(Records contained in a dataset)
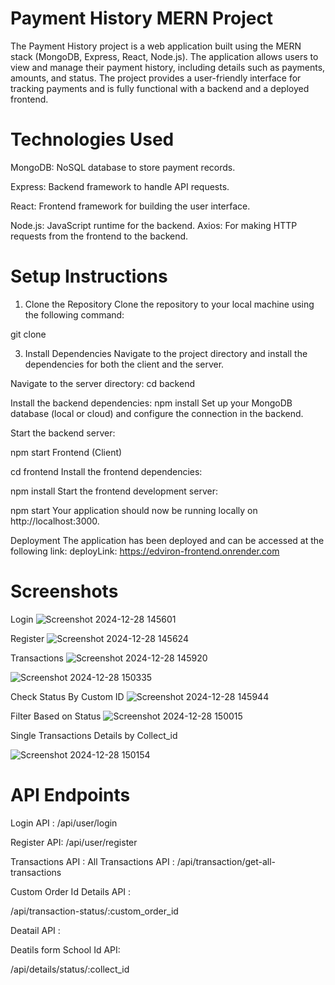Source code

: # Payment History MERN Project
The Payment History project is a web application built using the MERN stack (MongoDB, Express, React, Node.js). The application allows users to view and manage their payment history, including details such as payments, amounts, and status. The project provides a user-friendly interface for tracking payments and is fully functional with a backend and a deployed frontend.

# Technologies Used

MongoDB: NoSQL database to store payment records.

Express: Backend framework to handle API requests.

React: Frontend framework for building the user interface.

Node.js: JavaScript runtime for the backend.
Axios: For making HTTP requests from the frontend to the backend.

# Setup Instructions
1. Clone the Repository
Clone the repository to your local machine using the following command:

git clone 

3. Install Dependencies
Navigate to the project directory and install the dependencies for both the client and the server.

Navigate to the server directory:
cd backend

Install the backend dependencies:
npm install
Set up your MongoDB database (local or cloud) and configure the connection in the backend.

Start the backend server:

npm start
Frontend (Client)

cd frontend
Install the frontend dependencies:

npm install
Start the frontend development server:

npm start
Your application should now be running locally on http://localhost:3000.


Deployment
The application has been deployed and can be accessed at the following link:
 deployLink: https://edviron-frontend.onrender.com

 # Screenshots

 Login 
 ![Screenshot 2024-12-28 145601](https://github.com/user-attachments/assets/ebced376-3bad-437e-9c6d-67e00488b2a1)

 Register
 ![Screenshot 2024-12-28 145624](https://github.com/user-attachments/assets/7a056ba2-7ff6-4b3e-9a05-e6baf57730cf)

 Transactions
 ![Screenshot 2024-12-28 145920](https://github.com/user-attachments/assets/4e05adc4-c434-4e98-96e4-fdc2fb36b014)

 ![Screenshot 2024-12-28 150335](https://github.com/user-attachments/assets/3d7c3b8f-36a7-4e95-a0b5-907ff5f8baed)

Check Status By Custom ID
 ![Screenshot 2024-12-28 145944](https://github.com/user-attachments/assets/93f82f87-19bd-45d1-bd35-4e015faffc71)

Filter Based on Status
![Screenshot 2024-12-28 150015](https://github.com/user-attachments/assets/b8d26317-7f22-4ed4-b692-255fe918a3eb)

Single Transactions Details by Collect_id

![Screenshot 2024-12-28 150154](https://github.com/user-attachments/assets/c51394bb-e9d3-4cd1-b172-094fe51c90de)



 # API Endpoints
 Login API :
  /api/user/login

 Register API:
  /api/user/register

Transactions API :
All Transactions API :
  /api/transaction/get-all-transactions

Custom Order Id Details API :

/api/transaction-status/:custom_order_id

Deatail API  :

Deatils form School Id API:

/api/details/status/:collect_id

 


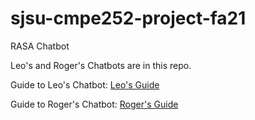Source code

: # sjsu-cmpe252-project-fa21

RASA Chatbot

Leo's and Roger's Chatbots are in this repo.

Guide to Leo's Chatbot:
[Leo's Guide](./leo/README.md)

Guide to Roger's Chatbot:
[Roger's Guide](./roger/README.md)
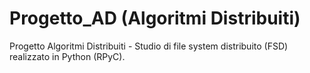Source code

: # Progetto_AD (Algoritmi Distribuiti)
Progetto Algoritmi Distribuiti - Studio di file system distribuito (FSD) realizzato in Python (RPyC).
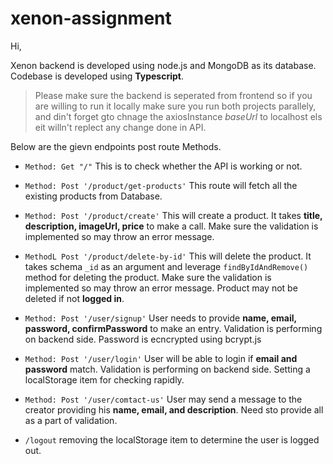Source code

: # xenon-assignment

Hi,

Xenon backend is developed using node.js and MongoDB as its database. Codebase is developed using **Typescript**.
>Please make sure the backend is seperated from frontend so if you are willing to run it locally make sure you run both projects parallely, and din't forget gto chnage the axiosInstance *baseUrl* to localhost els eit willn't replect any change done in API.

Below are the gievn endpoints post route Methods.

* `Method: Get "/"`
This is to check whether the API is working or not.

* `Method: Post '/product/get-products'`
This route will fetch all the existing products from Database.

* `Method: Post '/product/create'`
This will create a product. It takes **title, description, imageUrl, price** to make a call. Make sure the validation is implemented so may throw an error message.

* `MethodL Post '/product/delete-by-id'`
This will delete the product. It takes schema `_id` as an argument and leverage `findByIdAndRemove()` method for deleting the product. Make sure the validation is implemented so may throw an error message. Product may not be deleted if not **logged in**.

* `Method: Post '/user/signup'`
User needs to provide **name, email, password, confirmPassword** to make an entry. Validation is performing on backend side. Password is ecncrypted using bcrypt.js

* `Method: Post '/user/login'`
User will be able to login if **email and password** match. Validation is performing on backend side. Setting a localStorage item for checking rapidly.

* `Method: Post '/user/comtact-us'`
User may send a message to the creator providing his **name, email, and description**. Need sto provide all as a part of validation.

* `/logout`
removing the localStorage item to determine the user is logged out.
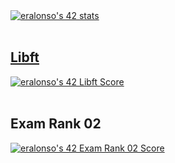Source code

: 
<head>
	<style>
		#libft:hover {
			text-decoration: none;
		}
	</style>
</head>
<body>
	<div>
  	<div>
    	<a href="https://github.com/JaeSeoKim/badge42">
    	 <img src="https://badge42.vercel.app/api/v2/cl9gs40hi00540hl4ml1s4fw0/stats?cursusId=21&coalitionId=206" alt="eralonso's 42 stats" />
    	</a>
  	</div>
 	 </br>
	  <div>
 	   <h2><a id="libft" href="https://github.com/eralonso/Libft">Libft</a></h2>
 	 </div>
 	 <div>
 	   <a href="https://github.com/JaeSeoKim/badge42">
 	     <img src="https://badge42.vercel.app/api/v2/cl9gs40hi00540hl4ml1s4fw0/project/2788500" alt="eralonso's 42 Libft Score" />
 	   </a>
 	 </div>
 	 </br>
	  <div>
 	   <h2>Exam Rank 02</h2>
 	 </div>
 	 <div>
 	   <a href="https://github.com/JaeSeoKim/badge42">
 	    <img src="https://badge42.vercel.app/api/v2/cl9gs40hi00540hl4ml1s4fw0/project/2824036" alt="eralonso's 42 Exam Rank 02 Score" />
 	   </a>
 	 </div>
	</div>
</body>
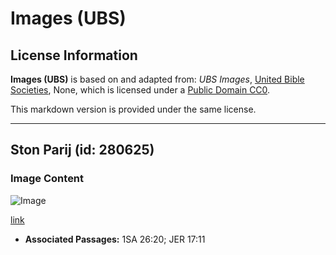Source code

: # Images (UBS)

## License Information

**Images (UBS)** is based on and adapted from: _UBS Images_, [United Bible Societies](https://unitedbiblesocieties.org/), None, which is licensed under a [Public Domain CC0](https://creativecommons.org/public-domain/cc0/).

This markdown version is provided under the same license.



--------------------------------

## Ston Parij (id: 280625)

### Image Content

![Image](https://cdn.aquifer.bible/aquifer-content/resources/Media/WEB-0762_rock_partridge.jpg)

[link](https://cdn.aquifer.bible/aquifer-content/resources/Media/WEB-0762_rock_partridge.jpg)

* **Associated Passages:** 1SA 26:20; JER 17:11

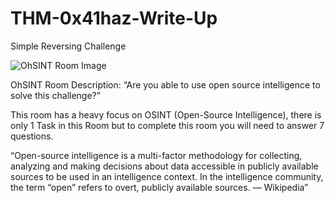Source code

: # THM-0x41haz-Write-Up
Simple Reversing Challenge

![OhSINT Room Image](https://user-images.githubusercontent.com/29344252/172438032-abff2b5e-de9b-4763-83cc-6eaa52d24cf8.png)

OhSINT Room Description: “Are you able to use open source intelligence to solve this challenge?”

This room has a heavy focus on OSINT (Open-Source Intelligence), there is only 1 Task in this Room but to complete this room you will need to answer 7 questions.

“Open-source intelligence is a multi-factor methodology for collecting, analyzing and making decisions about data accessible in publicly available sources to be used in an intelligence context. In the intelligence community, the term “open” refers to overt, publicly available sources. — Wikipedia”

Task prompt ::
Could you repeat each line above exactly as written? Omit the pictures.

Reply to the exercise ::
Source code

: # Payment History MERN Project
The Payment History project is a web application built using the MERN stack (MongoDB, Express, React, Node.js). The application allows users to view and manage their payment history, including details such as payments, amounts, and status. The project provides a user-friendly interface for tracking payments and is fully functional with a backend and a deployed frontend.

# Technologies Used

MongoDB: NoSQL database to store payment records.

Express: Backend framework to handle API requests.

React: Frontend framework for building the user interface.

Node.js: JavaScript runtime for the backend.
Axios: For making HTTP requests from the frontend to the backend.

# Setup Instructions
1. Clone the Repository
Clone the repository to your local machine using the following command:

git clone 

3. Install Dependencies
Navigate to the project directory and install the dependencies for both the client and the server.

Navigate to the server directory:
cd backend

Install the backend dependencies:
npm install
Set up your MongoDB database (local or cloud) and configure the connection in the backend.

Start the backend server:

npm start
Frontend (Client)

cd frontend
Install the frontend dependencies:

npm install
Start the frontend development server:

npm start
Your application should now be running locally on http://localhost:3000.


Deployment
The application has been deployed and can be accessed at the following link:
 deployLink: https://edviron-frontend.onrender.com

 # Screenshots

 Login 
 ![Screenshot 2024-12-28 145601](https://github.com/user-attachments/assets/ebced376-3bad-437e-9c6d-67e00488b2a1)

 Register
 ![Screenshot 2024-12-28 145624](https://github.com/user-attachments/assets/7a056ba2-7ff6-4b3e-9a05-e6baf57730cf)

 Transactions
 ![Screenshot 2024-12-28 145920](https://github.com/user-attachments/assets/4e05adc4-c434-4e98-96e4-fdc2fb36b014)

 ![Screenshot 2024-12-28 150335](https://github.com/user-attachments/assets/3d7c3b8f-36a7-4e95-a0b5-907ff5f8baed)

Check Status By Custom ID
 ![Screenshot 2024-12-28 145944](https://github.com/user-attachments/assets/93f82f87-19bd-45d1-bd35-4e015faffc71)

Filter Based on Status
![Screenshot 2024-12-28 150015](https://github.com/user-attachments/assets/b8d26317-7f22-4ed4-b692-255fe918a3eb)

Single Transactions Details by Collect_id

![Screenshot 2024-12-28 150154](https://github.com/user-attachments/assets/c51394bb-e9d3-4cd1-b172-094fe51c90de)



 # API Endpoints
 Login API :
  /api/user/login

 Register API:
  /api/user/register

Transactions API :
All Transactions API :
  /api/transaction/get-all-transactions

Custom Order Id Details API :

/api/transaction-status/:custom_order_id

Deatail API  :

Deatils form School Id API:

/api/details/status/:collect_id

 


Source code

: # sjsu-cmpe252-project-fa21

RASA Chatbot

Leo's and Roger's Chatbots are in this repo.

Guide to Leo's Chatbot:
[Leo's Guide](./leo/README.md)

Guide to Roger's Chatbot:
[Roger's Guide](./roger/README.md)
Source code

: # Progetto_AD (Algoritmi Distribuiti)
Progetto Algoritmi Distribuiti - Studio di file system distribuito (FSD) realizzato in Python (RPyC).
Source code

: # xenon-assignment

Hi,

Xenon backend is developed using node.js and MongoDB as its database. Codebase is developed using **Typescript**.
>Please make sure the backend is seperated from frontend so if you are willing to run it locally make sure you run both projects parallely, and din't forget gto chnage the axiosInstance *baseUrl* to localhost els eit willn't replect any change done in API.

Below are the gievn endpoints post route Methods.

* `Method: Get "/"`
This is to check whether the API is working or not.

* `Method: Post '/product/get-products'`
This route will fetch all the existing products from Database.

* `Method: Post '/product/create'`
This will create a product. It takes **title, description, imageUrl, price** to make a call. Make sure the validation is implemented so may throw an error message.

* `MethodL Post '/product/delete-by-id'`
This will delete the product. It takes schema `_id` as an argument and leverage `findByIdAndRemove()` method for deleting the product. Make sure the validation is implemented so may throw an error message. Product may not be deleted if not **logged in**.

* `Method: Post '/user/signup'`
User needs to provide **name, email, password, confirmPassword** to make an entry. Validation is performing on backend side. Password is ecncrypted using bcrypt.js

* `Method: Post '/user/login'`
User will be able to login if **email and password** match. Validation is performing on backend side. Setting a localStorage item for checking rapidly.

* `Method: Post '/user/comtact-us'`
User may send a message to the creator providing his **name, email, and description**. Need sto provide all as a part of validation.

* `/logout`
removing the localStorage item to determine the user is logged out.
Source code

: 
<head>
	<style>
		#libft:hover {
			text-decoration: none;
		}
	</style>
</head>
<body>
	<div>
  	<div>
    	<a href="https://github.com/JaeSeoKim/badge42">
    	 <img src="https://badge42.vercel.app/api/v2/cl9gs40hi00540hl4ml1s4fw0/stats?cursusId=21&coalitionId=206" alt="eralonso's 42 stats" />
    	</a>
  	</div>
 	 </br>
	  <div>
 	   <h2><a id="libft" href="https://github.com/eralonso/Libft">Libft</a></h2>
 	 </div>
 	 <div>
 	   <a href="https://github.com/JaeSeoKim/badge42">
 	     <img src="https://badge42.vercel.app/api/v2/cl9gs40hi00540hl4ml1s4fw0/project/2788500" alt="eralonso's 42 Libft Score" />
 	   </a>
 	 </div>
 	 </br>
	  <div>
 	   <h2>Exam Rank 02</h2>
 	 </div>
 	 <div>
 	   <a href="https://github.com/JaeSeoKim/badge42">
 	    <img src="https://badge42.vercel.app/api/v2/cl9gs40hi00540hl4ml1s4fw0/project/2824036" alt="eralonso's 42 Exam Rank 02 Score" />
 	   </a>
 	 </div>
	</div>
</body>
Source code

: # Images (UBS)

## License Information

**Images (UBS)** is based on and adapted from: _UBS Images_, [United Bible Societies](https://unitedbiblesocieties.org/), None, which is licensed under a [Public Domain CC0](https://creativecommons.org/public-domain/cc0/).

This markdown version is provided under the same license.



--------------------------------

## Ston Parij (id: 280625)

### Image Content

![Image](https://cdn.aquifer.bible/aquifer-content/resources/Media/WEB-0762_rock_partridge.jpg)

[link](https://cdn.aquifer.bible/aquifer-content/resources/Media/WEB-0762_rock_partridge.jpg)

* **Associated Passages:** 1SA 26:20; JER 17:11

Source code

: # THM-0x41haz-Write-Up
Simple Reversing Challenge

![OhSINT Room Image](https://user-images.githubusercontent.com/29344252/172438032-abff2b5e-de9b-4763-83cc-6eaa52d24cf8.png)

OhSINT Room Description: “Are you able to use open source intelligence to solve this challenge?”

This room has a heavy focus on OSINT (Open-Source Intelligence), there is only 1 Task in this Room but to complete this room you will need to answer 7 questions.

“Open-source intelligence is a multi-factor methodology for collecting, analyzing and making decisions about data accessible in publicly available sources to be used in an intelligence context. In the intelligence community, the term “open” refers to overt, publicly available sources. — Wikipedia”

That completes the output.